Prof.Dr. Kaan AYDOS
Aralık ayı içerisisinde klonlama (kopyalama) yöntemiyle ilk kız bebeğin doğduğu bildirildi. Uygulamanın gerçekleştirildiği Clonaid şirketi müdürü Fransız Brigitte Boiselier, bebeğin doğduğu yeri ve klonlandığı kişilerin kimliklerini açıklamadı. Dünyada ABD, Almanya ve Fransa başta olmak üzere çoğu ülke klonlama işleminin kendi ülkelerinde yapılmasını kesinlikle yasaklamışlardı.
Klonlama, sonuçlarının ne olacağının henüz tam olarak bilinmediği bir yöntemdir. Kopyalanmak üzere hücresi alınan şahsın genetik şifresinin aynısının çocukta da gelişmesi nedeniyle, her iki kişinin de aynı genetik yapıyı ve dolayısıyla aynı olası hastalıkları ortaya çıkarma riski söz konusudur.
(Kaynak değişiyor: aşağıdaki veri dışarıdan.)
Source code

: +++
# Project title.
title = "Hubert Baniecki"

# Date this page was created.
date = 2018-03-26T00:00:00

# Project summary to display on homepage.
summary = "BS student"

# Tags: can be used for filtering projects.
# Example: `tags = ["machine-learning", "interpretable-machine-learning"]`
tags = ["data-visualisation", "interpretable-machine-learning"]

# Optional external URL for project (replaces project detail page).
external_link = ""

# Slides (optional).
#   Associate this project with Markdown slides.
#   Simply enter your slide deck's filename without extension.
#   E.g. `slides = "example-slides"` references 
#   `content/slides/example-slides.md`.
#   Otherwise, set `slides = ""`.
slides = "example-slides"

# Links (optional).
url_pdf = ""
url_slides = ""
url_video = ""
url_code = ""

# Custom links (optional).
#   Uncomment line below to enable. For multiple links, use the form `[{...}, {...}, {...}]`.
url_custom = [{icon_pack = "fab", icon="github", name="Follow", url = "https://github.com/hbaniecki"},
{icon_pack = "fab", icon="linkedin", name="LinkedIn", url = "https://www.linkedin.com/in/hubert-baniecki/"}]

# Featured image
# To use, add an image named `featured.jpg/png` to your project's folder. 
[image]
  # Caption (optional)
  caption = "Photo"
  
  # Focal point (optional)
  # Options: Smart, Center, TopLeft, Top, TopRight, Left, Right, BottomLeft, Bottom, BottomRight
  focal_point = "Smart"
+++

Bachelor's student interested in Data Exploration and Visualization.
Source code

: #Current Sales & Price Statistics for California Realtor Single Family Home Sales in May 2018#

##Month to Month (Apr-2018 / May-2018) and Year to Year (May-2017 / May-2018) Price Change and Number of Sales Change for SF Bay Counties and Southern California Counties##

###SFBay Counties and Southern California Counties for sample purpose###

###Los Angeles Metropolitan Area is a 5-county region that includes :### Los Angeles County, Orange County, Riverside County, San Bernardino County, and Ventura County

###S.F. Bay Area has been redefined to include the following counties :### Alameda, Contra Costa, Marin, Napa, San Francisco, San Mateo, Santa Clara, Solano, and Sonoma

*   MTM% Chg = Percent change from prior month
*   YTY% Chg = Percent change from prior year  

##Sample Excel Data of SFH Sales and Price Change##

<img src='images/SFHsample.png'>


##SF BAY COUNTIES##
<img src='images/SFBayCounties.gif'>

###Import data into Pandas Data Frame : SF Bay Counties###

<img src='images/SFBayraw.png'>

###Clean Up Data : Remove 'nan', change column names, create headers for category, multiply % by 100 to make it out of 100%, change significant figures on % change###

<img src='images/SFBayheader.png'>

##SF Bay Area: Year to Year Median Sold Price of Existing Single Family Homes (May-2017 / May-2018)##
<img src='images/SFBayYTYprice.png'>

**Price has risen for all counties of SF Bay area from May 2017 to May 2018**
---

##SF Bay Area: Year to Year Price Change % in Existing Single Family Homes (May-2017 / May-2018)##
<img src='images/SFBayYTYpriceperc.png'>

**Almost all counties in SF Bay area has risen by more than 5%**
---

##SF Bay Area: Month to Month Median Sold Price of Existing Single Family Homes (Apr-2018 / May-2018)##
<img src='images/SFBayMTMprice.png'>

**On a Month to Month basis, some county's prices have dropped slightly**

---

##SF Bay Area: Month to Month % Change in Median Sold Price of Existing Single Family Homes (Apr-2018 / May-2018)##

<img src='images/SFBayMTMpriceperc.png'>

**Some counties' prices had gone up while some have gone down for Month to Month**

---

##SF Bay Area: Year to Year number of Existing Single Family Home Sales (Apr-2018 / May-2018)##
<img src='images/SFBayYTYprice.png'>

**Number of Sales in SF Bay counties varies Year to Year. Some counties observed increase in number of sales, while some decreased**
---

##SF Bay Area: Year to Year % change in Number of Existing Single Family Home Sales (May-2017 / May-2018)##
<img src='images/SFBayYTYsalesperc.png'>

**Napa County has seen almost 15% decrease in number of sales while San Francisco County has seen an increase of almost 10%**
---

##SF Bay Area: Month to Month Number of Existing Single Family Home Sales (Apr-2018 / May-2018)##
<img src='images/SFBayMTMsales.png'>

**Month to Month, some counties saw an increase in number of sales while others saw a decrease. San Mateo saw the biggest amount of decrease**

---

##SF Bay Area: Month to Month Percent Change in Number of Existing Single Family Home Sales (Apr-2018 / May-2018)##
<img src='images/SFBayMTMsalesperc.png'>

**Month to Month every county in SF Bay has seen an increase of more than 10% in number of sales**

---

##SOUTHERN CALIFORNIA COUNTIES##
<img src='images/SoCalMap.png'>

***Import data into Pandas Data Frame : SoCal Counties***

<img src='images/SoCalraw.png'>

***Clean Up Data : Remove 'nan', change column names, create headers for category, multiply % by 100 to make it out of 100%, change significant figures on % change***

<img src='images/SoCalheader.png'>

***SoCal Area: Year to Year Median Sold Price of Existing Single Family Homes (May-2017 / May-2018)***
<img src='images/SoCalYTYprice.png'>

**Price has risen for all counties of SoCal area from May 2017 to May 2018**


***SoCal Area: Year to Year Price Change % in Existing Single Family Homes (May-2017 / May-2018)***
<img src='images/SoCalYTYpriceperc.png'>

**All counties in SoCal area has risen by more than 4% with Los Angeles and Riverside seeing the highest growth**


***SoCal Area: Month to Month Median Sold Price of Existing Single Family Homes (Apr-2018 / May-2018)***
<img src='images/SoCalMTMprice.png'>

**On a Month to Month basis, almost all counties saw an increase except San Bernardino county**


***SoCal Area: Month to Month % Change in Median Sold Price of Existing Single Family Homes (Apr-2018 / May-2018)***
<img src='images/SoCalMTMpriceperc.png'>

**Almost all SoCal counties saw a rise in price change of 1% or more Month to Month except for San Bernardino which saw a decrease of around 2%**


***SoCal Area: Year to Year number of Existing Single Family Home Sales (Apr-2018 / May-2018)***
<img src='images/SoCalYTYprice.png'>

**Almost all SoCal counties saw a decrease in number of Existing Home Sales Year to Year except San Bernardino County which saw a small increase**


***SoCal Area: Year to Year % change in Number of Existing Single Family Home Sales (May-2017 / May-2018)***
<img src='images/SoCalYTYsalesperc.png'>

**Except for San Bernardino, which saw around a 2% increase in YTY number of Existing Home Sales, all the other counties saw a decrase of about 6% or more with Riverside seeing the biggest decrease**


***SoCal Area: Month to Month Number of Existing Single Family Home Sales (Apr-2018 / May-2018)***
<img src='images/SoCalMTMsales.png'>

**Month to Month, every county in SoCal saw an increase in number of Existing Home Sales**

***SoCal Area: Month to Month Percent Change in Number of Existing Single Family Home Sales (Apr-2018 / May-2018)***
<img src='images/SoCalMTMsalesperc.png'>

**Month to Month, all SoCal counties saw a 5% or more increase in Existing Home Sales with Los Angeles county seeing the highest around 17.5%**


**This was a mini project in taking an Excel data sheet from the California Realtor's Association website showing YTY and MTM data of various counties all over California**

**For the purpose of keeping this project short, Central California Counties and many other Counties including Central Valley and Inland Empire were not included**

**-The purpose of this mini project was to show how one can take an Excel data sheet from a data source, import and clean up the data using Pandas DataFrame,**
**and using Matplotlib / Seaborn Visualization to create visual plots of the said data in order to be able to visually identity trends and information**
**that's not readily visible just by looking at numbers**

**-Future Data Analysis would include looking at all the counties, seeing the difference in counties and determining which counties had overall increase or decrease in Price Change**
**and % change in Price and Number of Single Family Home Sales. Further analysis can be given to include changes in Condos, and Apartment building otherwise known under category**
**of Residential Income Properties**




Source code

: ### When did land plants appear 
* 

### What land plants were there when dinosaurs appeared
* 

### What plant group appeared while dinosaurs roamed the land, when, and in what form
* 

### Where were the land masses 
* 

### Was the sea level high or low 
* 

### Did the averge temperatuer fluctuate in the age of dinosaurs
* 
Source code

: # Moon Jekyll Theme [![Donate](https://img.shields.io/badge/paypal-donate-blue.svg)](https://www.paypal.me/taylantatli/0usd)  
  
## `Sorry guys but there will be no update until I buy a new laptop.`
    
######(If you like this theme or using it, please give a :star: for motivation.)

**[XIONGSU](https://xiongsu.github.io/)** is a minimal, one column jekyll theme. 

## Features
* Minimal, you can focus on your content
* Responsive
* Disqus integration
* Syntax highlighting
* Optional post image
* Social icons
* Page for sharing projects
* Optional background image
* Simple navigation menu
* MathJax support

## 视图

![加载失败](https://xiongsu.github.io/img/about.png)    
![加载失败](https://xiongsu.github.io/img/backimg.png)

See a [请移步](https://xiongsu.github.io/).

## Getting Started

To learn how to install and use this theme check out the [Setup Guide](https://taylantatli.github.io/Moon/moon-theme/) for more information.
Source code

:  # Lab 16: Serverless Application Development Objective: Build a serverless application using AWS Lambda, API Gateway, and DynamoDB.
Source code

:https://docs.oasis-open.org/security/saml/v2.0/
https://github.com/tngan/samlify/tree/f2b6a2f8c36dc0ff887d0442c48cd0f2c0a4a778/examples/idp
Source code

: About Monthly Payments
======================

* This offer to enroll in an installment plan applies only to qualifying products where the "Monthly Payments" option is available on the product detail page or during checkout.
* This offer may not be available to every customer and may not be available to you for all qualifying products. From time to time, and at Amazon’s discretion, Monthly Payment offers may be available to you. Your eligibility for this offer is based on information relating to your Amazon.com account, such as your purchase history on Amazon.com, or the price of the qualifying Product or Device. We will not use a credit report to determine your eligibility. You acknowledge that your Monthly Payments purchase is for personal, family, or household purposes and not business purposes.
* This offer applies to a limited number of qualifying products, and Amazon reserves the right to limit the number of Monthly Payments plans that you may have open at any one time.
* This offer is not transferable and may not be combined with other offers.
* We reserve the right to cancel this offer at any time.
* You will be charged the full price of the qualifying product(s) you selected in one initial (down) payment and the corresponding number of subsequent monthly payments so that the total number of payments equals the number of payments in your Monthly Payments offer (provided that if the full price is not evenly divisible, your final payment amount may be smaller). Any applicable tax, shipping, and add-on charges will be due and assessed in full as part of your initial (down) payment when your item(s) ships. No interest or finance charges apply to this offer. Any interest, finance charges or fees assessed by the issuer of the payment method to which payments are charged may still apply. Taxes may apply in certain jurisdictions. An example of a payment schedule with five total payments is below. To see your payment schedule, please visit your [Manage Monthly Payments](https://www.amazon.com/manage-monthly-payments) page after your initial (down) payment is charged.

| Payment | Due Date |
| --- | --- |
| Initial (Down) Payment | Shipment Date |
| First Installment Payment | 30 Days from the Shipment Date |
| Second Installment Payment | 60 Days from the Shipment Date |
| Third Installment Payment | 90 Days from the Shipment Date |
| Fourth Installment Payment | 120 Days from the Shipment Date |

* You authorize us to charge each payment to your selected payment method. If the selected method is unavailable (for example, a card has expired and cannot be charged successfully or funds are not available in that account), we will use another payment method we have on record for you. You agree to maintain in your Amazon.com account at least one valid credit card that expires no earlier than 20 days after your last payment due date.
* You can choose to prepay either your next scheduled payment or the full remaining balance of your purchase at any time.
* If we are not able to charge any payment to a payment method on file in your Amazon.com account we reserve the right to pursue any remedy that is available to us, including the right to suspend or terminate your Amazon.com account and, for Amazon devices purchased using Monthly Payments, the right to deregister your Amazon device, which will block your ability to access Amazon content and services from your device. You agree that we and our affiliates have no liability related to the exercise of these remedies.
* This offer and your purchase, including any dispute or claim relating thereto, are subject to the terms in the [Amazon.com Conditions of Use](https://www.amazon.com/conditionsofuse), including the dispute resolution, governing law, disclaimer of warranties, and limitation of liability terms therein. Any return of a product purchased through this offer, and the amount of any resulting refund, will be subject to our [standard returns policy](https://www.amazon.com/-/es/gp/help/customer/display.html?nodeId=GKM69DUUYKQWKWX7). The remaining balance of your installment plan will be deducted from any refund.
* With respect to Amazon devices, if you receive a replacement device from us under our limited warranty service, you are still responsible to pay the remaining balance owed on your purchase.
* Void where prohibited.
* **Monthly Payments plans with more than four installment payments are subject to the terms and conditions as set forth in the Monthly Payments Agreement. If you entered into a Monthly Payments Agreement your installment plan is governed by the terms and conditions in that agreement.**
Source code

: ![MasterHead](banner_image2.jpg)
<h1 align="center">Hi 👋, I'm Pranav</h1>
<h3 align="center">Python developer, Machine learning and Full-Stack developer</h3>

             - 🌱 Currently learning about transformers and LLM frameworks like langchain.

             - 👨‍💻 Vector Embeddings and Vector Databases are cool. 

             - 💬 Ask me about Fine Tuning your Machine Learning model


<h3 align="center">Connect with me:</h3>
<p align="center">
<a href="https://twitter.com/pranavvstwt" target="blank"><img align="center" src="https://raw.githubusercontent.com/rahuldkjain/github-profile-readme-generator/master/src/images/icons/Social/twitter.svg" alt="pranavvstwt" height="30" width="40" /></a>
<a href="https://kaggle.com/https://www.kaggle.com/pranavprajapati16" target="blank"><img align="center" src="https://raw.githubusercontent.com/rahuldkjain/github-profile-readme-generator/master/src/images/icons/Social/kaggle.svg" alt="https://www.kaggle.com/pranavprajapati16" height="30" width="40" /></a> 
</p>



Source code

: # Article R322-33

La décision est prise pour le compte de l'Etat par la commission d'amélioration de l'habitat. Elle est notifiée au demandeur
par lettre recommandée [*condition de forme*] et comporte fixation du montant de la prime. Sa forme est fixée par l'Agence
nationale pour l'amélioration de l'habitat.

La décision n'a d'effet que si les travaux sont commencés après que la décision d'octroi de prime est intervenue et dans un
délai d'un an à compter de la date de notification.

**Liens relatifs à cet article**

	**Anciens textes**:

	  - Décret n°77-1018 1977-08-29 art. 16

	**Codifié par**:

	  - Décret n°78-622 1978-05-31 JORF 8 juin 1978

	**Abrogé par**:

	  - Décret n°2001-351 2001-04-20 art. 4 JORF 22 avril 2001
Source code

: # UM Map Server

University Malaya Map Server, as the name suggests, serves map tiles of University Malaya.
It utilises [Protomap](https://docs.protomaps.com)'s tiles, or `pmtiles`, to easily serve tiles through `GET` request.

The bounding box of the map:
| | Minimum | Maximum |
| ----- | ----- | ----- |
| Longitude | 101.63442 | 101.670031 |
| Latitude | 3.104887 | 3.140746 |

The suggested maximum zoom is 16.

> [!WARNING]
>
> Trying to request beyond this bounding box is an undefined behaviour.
Özellikle hücrenin telomer denilen ve yaşam sürecini belirleyen genetik materyalinin defektli ya da kısalmış olarak çocukta belirmesi sorunun temelini oluşturmaktadır. Henüz deneysel çalışmalar bu konuya bir açıklık getirmedi. Kopyalama ile doğduğu öne sürülen bebeğin Amerika’ya getirildiğinin anlaşılması üzerine ABD mahkemeleri olayı sorgulamaya başlamışlardır. Yasal bir yolla doğum gerçekleşmediği için çocuğun bakımının devlet tarafından üstlenilmesi istenmektedir.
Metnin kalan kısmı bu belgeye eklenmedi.